___ DATA FOR ANALYSIS ___

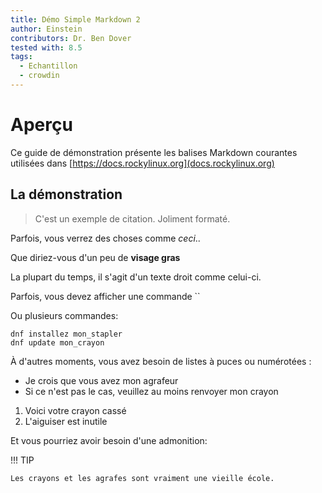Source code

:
 ```yaml
---
title: Démo Simple Markdown 2
author: Einstein
contributors: Dr. Ben Dover
tested with: 8.5
tags:
  - Echantillon
  - crowdin
---
```


# Aperçu 

Ce guide de démonstration présente les balises Markdown courantes utilisées dans [https://docs.rockylinux.org](docs.rockylinux.org)

## La démonstration

> C'est un exemple de citation. Joliment formaté.

Parfois, vous verrez des choses comme _ceci_..

Que diriez-vous d'un peu de **visage gras**

La plupart du temps, il s'agit d'un texte droit comme celui-ci.

Parfois, vous devez afficher une commande ``

Ou plusieurs commandes:

```
dnf installez mon_stapler
dnf update mon_crayon
```

À d'autres moments, vous avez besoin de listes à puces ou numérotées :

- Je crois que vous avez mon agrafeur
- Si ce n'est pas le cas, veuillez au moins renvoyer mon crayon

1. Voici votre crayon cassé
2. L'aiguiser est inutile

Et vous pourriez avoir besoin d'une admonition:

!!! TIP

    Les crayons et les agrafes sont vraiment une vieille école.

___

WORK INSTRUCTIONS:
Please report all lines in the entries where "vous" appears.

ANSWER:
Parfois, vous verrez des choses comme _ceci_..
Que diriez-vous d'un peu de **visage gras**
Parfois, vous devez afficher une commande ``
À d'autres moments, vous avez besoin de listes à puces ou numérotées :
- Je crois que vous avez mon agrafeur
Et vous pourriez avoir besoin d'une admonition:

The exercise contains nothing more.